Ibu mengangsurkan baju berwarna mint yang ternyata sama dengan baju Ibu, Mila dan Dinda, dua adik Heru yang lain. Yang berbeda warnanya hanya Cia karena katanya dia yang punya hajat, jadi warnanya kembaran sama suaminya saja.

Saat aku selesai berganti pakaian ada seorang wanita yang dari wajahnya aku tebak usianya mungkin sedikit di bawahku sedang berbicara dengan Ibu.

"Duh, Bude cantik banget pakai baju ini. Seragaman ya Bude?"

"Iya, Nis. Seragam, pokoknya sekeluarga sama cuma Cia aja yang beda pakai Putih kan ini acaranya dia, dia minta pakai putih. Ninis sama siapa ke sini?"

Oh..namanya Ninis.

"Sama Mama, Papa. Itu lagi ngobrol sama Eyang Putri. Kebetulan datang barengan."

"Oh.. gitu.." Ibu melihatku keluar dari kamarnya "Raaan.. sini.. Ibu kenalin sama Eyang, yuk!"

"Ini siapa Bude? Kok pakai baju sama kayak Bude?" Tanya Ninis, raut mukanya berubah gak enak saat melihatku.

"Ooh.. iya, ini Rani, calon istrinya Mas Heru. Ran.. Ini Ninis, anak Bulik Asih, adiknya Bapak."

"Halo, Nis" aku menjulurkan tangan mengajak salaman, tapi Ninis mengangkat tangannya, menolak.

"Ah, Bude.. Ini Ninis buat kue coklat untuk pengajian. Bude mau cobain?"

"Nanti saja, Nis. Bude masih kenyang, tadi Bude nyemilin kue jajanan pasar buatan Rani. Enak. Ayo, Ran".

Ibu menarik tangannku untuk bertemu dengan Eyang Putri. Aku jujur saja deg-degan. Kulihat di ruang keluarga ada Heru dan banyak orang lain di sana. Mataku tertumpu pada sosok perempuan berusia lanjut dengan kebaya birunya, wajahnya masih memancarkan kecantikan yang luar biasa.

"Bu.. ini Rani, calon istrinya Mas Heru. Rani, ini Eyang Putri, Ibunya Bapak."

Aku mencium tangan Eyang dan melihat Eyang tersenyum.

"Ayune. Kamu bisa saja Heru pilih calon istri, seleramu seperti Bapakmu, sukanya yang ayu wajahnya. Eyang seperti melihat Ibumu waktu muda dulu, tapi lebih ayu si Rani lho, Na."
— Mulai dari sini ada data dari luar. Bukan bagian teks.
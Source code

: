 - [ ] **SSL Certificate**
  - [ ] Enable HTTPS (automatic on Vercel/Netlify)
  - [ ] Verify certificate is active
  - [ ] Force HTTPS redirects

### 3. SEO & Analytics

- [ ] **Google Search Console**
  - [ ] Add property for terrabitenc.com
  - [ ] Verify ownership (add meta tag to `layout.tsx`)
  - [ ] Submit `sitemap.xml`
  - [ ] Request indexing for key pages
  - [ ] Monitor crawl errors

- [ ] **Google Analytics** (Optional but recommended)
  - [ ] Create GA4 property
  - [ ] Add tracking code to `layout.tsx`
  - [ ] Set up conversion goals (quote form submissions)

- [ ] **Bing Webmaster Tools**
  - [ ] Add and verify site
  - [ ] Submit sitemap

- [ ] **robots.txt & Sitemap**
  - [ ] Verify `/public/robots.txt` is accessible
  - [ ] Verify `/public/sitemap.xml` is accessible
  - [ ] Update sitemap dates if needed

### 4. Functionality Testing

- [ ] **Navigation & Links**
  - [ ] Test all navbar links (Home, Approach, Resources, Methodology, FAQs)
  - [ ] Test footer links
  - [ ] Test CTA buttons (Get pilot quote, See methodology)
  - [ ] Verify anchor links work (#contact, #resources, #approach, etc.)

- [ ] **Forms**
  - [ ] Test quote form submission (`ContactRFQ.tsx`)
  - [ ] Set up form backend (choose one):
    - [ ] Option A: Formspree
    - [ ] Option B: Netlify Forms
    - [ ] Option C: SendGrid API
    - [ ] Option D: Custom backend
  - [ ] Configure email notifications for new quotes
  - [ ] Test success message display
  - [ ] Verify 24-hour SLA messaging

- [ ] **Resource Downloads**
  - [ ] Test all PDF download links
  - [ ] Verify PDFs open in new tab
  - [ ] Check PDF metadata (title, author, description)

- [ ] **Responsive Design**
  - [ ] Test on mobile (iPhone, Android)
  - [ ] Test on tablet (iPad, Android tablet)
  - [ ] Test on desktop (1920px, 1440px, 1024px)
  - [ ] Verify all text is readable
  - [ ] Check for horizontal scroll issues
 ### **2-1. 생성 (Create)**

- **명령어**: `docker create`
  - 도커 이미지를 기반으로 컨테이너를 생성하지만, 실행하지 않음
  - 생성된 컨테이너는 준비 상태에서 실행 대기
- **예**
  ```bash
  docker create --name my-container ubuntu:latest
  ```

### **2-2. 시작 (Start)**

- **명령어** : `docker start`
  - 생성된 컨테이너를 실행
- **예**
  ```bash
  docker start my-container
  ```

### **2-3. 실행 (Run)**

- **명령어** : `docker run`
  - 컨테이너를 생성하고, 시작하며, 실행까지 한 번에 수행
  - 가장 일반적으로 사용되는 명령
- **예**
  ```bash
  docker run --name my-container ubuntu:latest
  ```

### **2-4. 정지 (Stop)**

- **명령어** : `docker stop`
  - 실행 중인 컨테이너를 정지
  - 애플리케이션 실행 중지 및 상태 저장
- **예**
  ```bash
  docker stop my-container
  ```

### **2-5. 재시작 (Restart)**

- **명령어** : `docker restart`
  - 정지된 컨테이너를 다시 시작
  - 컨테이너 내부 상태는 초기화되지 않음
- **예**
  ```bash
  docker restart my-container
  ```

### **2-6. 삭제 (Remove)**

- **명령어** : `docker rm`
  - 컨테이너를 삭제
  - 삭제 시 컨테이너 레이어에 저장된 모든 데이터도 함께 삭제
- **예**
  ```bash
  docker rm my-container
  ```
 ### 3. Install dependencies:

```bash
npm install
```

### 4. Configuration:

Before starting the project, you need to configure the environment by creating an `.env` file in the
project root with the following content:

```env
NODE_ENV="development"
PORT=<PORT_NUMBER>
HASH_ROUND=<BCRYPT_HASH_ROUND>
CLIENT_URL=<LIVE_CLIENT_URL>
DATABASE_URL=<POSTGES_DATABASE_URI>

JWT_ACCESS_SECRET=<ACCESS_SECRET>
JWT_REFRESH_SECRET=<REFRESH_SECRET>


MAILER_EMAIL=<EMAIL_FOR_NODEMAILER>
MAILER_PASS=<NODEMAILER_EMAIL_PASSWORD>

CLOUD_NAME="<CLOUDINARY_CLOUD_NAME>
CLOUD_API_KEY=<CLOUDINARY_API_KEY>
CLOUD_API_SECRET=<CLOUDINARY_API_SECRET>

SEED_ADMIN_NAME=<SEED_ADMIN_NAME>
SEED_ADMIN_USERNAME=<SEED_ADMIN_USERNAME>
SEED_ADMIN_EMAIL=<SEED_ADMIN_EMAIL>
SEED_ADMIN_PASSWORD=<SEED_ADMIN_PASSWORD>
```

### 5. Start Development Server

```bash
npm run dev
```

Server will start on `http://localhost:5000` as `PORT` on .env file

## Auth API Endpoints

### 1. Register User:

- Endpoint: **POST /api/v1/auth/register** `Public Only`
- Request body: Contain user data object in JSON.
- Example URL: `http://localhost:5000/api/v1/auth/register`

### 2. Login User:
"Hahaha.. Eyang bisa aja, Heru ya seperti Eyang Kakung, mencari yang cantik parasnya, cantik hatinya kayak Eyang Putri begini lah.."

"Haduh.. Heruuu..Heruu.. Eyang mu ini sudah tua peyot begini kok ya masih digombali saja. Kamu sudah siap Nduk dinikahi Heru? Kapan jadinya?"tembak Eyang.